The long-awaited removal of a defunct gas works could herald future development and bring ‘hundreds’ of jobs to a town, it’s been claimed.

National Grid, the owners of the gas containers on Heys Lane in Great Harwood, have submitted a planning application to Hyndburn council to dismantle their redundant equipment.

While the site cannot be used for housing due to contamination, there is potential for future industrial or retail use.

The announcement, which could see the containers dismantled by early 2020, has been welcomed as the ‘best bit of news’ the town has had for a long time.

Great Harwood councillor Gareth Molineux said he has been concerned about a number of issues relating to the site since he was elected to the council seven years ago.

He said: “There were no plans to do anything with the site - which has been a blight on the area and has been preventing any real transformation nearby.

“Finally, after seven years, I am really pleased that something that I had started and never thought would happen anytime soon is finally coming to fruition.”

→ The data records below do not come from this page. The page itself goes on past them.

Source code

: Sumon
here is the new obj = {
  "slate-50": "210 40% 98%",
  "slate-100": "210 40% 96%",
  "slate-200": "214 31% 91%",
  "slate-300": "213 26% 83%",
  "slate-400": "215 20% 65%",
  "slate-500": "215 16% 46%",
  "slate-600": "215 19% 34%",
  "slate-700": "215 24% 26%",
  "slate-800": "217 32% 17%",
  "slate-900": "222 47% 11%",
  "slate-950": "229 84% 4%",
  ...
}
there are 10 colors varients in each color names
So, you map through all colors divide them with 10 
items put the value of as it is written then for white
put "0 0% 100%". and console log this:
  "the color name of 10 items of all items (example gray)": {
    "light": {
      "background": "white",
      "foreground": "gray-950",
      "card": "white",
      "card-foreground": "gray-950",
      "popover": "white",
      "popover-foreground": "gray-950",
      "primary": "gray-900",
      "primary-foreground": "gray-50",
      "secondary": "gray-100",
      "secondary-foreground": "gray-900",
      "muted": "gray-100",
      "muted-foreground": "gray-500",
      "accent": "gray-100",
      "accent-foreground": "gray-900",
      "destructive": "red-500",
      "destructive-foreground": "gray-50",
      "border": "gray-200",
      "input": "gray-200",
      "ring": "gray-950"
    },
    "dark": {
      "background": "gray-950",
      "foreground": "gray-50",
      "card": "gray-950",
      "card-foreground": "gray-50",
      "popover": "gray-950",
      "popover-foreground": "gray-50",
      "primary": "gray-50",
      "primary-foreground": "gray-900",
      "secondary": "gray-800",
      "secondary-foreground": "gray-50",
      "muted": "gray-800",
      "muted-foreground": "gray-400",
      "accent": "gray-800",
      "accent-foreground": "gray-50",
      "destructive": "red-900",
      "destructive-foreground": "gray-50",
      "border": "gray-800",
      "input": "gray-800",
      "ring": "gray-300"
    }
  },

He said there is potential for ‘hundreds’ of jobs to be generated in the area as a result of the progress.

Hyndburn councillor Gareth Molineux

Coun Molineux added: “This is a monumental success. This will allow us to bring huge investment to Great Harwood.

“I am confident this site will be a fantastic employment zone generating hundreds of jobs. This is the best bit of news Great Harwood has had in a long time.”

In their planning application, agents Indigo Planning said: “The gasholders no longer serve an operational purpose in the storage and movement of gas.

“The dismantling works will therefore provide a brownfield site for development within a sustainable location, which can be brought back into beneficial use.

“The site is allocated for employment use. Therefore, the proposed gasholder dismantling is the first stage to clearing the site and releasing it for future redevelopment.”

The demolition works, which are estimated to last around nine months starting in June 2019 - will remove both gas containers and a number of plant rooms and buildings associated with the site.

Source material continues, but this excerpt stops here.